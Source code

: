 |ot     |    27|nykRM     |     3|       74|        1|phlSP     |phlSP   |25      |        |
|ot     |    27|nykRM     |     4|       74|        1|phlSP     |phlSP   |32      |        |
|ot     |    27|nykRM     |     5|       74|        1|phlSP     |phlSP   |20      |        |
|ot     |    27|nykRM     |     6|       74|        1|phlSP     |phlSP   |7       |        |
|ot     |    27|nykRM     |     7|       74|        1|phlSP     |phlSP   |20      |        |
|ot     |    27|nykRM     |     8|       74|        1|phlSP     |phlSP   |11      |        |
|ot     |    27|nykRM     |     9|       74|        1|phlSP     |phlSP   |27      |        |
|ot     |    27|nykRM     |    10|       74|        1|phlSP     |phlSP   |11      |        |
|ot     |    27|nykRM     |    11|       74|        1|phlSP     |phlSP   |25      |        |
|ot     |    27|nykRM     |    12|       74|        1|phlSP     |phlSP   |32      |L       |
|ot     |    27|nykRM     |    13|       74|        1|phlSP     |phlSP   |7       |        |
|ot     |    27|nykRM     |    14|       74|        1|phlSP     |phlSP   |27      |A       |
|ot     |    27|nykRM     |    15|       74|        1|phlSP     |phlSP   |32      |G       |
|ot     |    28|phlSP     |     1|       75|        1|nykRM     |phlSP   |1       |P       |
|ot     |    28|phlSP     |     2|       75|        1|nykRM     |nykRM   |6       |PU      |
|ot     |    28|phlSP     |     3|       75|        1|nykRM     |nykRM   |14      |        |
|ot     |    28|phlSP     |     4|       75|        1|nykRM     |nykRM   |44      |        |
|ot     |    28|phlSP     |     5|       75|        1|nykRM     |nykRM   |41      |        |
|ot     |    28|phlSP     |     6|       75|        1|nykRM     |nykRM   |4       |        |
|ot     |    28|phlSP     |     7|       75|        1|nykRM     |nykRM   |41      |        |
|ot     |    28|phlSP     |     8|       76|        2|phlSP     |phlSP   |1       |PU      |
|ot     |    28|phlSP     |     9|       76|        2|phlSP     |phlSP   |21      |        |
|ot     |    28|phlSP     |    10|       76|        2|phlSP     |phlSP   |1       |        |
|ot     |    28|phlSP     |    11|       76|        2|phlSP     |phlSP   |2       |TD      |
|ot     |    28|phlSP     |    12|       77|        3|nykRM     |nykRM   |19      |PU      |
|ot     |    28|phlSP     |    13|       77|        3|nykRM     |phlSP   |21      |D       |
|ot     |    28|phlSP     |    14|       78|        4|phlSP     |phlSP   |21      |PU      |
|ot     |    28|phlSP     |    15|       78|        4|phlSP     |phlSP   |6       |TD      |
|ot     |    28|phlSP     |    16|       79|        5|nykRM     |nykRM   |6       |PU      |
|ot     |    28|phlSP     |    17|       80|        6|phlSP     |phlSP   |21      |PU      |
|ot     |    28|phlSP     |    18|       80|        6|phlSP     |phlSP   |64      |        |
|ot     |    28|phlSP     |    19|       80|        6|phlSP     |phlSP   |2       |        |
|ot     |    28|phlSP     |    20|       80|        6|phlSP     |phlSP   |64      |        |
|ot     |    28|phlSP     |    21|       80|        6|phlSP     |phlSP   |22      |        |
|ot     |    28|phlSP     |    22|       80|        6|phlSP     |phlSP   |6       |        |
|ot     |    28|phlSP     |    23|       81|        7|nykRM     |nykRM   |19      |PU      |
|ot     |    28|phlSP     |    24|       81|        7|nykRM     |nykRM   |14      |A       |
┄┄┄┄┄┄
Assigned task: Retype the data exactly as it reads.

Written response:
Source code

: |ot     |    27|nykRM     |     3|       74|        1|phlSP     |phlSP   |25      |        |
|ot     |    27|nykRM     |     4|       74|        1|phlSP     |phlSP   |32      |        |
|ot     |    27|nykRM     |     5|       74|        1|phlSP     |phlSP   |20      |        |
|ot     |    27|nykRM     |     6|       74|        1|phlSP     |phlSP   |7       |        |
|ot     |    27|nykRM     |     7|       74|        1|phlSP     |phlSP   |20      |        |
|ot     |    27|nykRM     |     8|       74|        1|phlSP     |phlSP   |11      |        |
|ot     |    27|nykRM     |     9|       74|        1|phlSP     |phlSP   |27      |        |
|ot     |    27|nykRM     |    10|       74|        1|phlSP     |phlSP   |11      |        |
|ot     |    27|nykRM     |    11|       74|        1|phlSP     |phlSP   |25      |        |
|ot     |    27|nykRM     |    12|       74|        1|phlSP     |phlSP   |32      |L       |
|ot     |    27|nykRM     |    13|       74|        1|phlSP     |phlSP   |7       |        |
|ot     |    27|nykRM     |    14|       74|        1|phlSP     |phlSP   |27      |A       |
|ot     |    27|nykRM     |    15|       74|        1|phlSP     |phlSP   |32      |G       |
|ot     |    28|phlSP     |     1|       75|        1|nykRM     |phlSP   |1       |P       |
|ot     |    28|phlSP     |     2|       75|        1|nykRM     |nykRM   |6       |PU      |
|ot     |    28|phlSP     |     3|       75|        1|nykRM     |nykRM   |14      |        |
|ot     |    28|phlSP     |     4|       75|        1|nykRM     |nykRM   |44      |        |
|ot     |    28|phlSP     |     5|       75|        1|nykRM     |nykRM   |41      |        |
|ot     |    28|phlSP     |     6|       75|        1|nykRM     |nykRM   |4       |        |
|ot     |    28|phlSP     |     7|       75|        1|nykRM     |nykRM   |41      |        |
|ot     |    28|phlSP     |     8|       76|        2|phlSP     |phlSP   |1       |PU      |
|ot     |    28|phlSP     |     9|       76|        2|phlSP     |phlSP   |21      |        |
|ot     |    28|phlSP     |    10|       76|        2|phlSP     |phlSP   |1       |        |
|ot     |    28|phlSP     |    11|       76|        2|phlSP     |phlSP   |2       |TD      |
|ot     |    28|phlSP     |    12|       77|        3|nykRM     |nykRM   |19      |PU      |
|ot     |    28|phlSP     |    13|       77|        3|nykRM     |phlSP   |21      |D       |
|ot     |    28|phlSP     |    14|       78|        4|phlSP     |phlSP   |21      |PU      |
|ot     |    28|phlSP     |    15|       78|        4|phlSP     |phlSP   |6       |TD      |
|ot     |    28|phlSP     |    16|       79|        5|nykRM     |nykRM   |6       |PU      |
|ot     |    28|phlSP     |    17|       80|        6|phlSP     |phlSP   |21      |PU      |
|ot     |    28|phlSP     |    18|       80|        6|phlSP     |phlSP   |64      |        |
|ot     |    28|phlSP     |    19|       80|        6|phlSP     |phlSP   |2       |        |
|ot     |    28|phlSP     |    20|       80|        6|phlSP     |phlSP   |64      |        |
|ot     |    28|phlSP     |    21|       80|        6|phlSP     |phlSP   |22      |        |
|ot     |    28|phlSP     |    22|       80|        6|phlSP     |phlSP   |6       |        |
|ot     |    28|phlSP     |    23|       81|        7|nykRM     |nykRM   |19      |PU      |
|ot     |    28|phlSP     |    24|       81|        7|nykRM     |nykRM   |14      |A       |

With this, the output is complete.